**Directions for this task:**
Across the entries below, tally every line that holds the string "PutBlobResult" and reply with the number only.

**Records for the exercise:**
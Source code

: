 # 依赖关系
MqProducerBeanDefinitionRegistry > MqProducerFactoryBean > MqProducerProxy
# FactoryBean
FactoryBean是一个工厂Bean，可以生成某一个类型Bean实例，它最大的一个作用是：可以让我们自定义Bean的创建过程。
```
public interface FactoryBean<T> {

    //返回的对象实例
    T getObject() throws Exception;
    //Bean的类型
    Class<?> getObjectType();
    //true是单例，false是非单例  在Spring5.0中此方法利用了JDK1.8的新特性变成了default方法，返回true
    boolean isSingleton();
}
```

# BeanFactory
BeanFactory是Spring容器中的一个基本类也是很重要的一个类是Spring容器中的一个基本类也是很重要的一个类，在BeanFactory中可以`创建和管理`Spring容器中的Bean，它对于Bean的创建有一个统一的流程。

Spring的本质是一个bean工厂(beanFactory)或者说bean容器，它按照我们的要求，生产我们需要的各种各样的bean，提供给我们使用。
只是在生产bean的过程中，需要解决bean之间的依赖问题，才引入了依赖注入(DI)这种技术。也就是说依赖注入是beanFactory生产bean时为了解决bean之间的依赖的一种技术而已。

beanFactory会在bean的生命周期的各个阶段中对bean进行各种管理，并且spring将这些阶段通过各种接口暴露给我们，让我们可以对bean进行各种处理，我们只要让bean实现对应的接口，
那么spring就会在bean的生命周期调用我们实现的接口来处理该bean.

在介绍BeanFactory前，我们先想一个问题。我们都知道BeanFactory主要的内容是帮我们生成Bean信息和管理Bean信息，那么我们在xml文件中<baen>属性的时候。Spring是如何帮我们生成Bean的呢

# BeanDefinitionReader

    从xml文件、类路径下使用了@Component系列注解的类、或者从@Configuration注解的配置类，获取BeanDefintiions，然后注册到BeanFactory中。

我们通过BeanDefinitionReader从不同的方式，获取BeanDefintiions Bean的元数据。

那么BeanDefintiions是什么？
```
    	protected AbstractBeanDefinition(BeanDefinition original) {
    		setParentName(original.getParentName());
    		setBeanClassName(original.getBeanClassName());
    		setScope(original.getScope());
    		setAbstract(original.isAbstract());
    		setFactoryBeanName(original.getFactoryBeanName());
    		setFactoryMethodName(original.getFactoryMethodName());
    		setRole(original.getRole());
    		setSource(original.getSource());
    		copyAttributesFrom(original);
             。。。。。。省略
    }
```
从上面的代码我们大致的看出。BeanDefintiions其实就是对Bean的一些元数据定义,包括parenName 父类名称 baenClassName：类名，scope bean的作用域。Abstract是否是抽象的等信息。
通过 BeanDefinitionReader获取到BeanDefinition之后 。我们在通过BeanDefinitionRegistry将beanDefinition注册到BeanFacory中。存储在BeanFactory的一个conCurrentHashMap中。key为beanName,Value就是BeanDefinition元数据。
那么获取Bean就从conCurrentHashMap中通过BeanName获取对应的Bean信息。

...

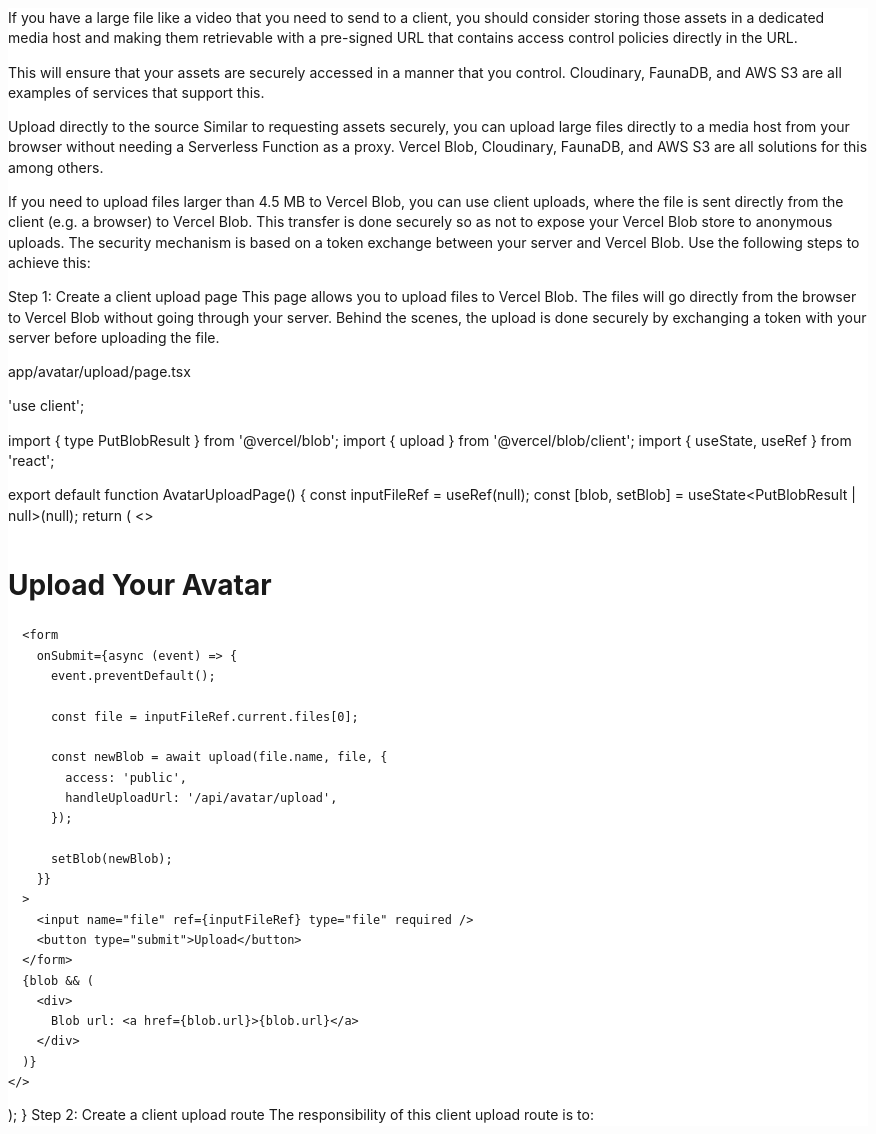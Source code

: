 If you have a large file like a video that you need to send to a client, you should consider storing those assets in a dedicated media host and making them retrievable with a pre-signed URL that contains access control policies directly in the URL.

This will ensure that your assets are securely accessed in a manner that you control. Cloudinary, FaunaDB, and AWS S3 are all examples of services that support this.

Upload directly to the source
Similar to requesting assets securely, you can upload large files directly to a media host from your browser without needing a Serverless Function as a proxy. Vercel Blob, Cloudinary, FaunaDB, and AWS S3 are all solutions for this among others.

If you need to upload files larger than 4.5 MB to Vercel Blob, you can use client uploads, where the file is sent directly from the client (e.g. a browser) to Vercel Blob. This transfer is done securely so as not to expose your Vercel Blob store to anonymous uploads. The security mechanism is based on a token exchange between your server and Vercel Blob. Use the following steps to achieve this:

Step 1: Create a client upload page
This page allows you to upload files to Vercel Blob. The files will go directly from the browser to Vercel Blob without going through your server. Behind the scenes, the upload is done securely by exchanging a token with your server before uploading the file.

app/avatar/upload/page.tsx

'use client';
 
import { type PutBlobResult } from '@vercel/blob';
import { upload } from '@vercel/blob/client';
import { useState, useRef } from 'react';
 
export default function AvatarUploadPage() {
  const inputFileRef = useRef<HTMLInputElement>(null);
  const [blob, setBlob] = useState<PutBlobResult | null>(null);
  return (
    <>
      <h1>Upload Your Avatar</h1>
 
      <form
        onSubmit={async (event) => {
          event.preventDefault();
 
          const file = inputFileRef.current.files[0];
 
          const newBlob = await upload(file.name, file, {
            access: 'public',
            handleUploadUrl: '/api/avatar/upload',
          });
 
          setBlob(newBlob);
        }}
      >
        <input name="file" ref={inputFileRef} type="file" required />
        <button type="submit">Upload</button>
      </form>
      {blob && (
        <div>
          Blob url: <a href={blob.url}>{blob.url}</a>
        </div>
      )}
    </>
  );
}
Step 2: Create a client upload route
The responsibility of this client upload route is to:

**Exercise solution:**
2